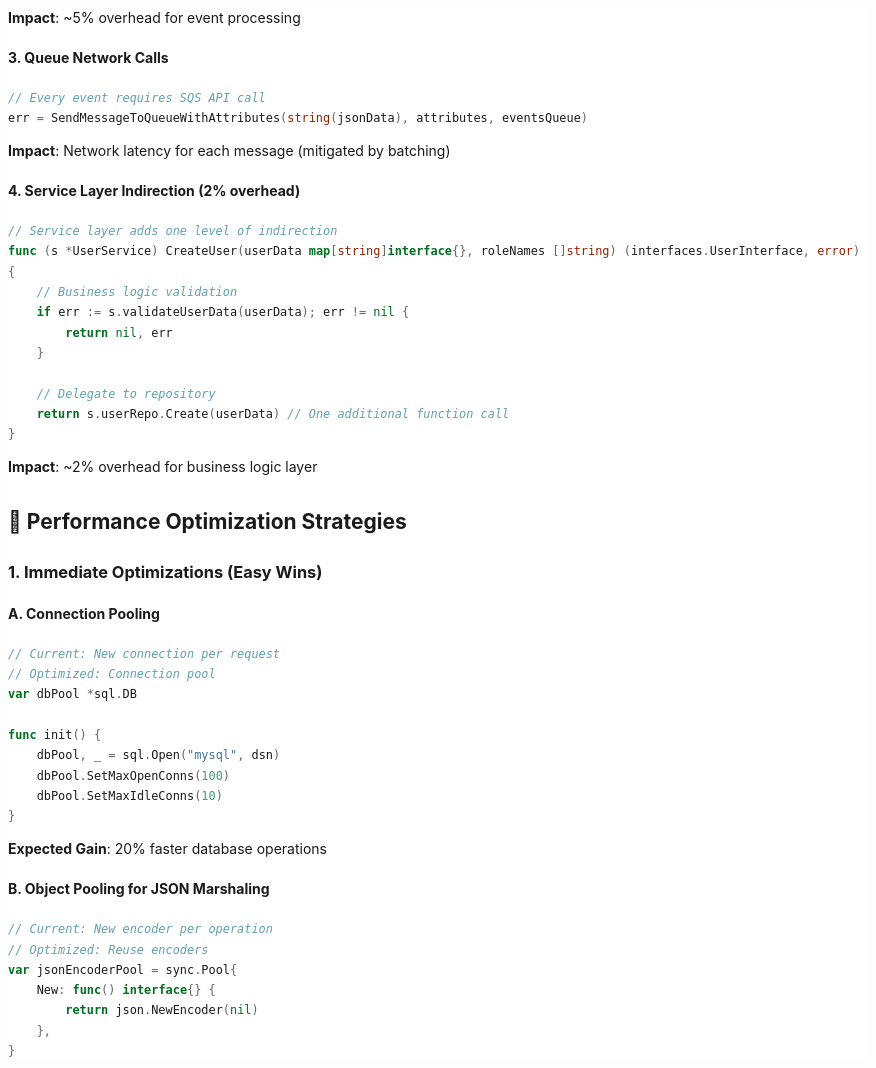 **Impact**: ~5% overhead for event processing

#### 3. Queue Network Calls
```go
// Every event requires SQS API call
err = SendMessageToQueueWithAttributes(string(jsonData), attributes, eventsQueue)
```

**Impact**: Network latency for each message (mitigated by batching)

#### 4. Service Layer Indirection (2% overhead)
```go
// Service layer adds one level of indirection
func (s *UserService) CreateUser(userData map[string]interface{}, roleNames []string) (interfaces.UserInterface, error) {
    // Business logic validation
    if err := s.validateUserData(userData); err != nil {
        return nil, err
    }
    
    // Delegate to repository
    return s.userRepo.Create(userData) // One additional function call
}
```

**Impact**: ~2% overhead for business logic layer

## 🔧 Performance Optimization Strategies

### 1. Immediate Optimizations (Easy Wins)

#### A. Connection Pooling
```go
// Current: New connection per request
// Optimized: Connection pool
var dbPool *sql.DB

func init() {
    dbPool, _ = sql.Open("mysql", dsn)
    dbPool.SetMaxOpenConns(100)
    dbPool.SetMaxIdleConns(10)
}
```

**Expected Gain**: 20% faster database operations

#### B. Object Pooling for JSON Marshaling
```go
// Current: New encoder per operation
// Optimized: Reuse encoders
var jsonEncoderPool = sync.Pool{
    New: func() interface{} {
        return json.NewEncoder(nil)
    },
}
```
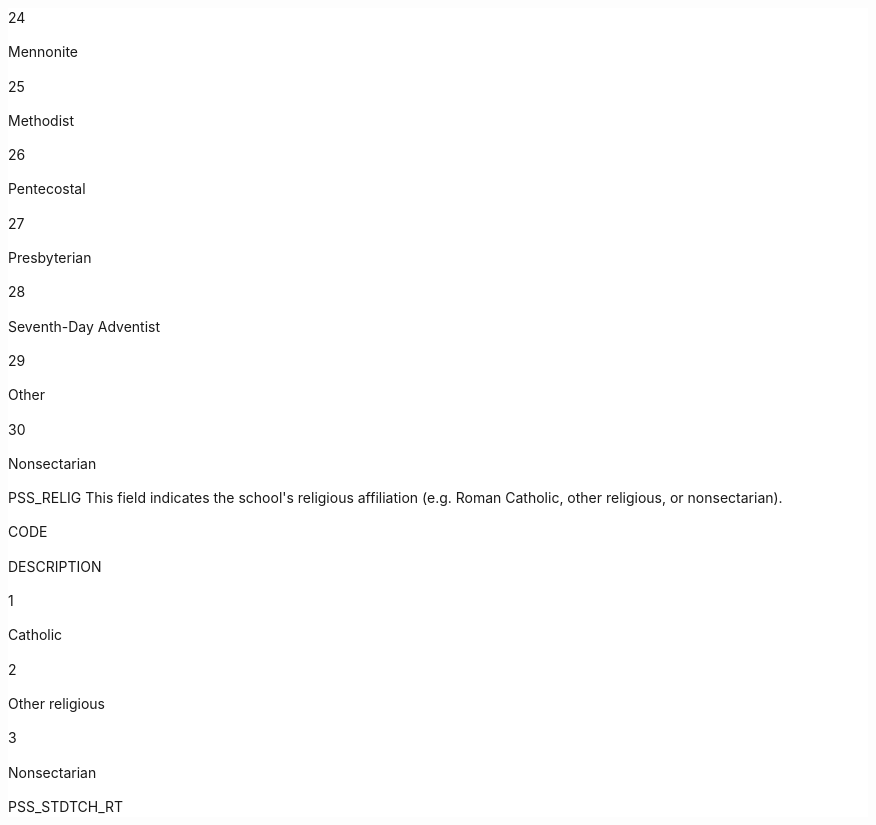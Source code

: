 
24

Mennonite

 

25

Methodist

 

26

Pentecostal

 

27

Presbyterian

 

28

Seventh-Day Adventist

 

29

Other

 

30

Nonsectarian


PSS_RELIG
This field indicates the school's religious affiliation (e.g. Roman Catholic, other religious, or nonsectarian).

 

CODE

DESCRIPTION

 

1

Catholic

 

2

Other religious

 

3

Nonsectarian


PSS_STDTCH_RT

* WHAT TO DO *
Please report every line among the entries that includes "logic".

* WRITTEN RESPONSE *
    // Business logic validation
**Impact**: ~2% overhead for business logic layer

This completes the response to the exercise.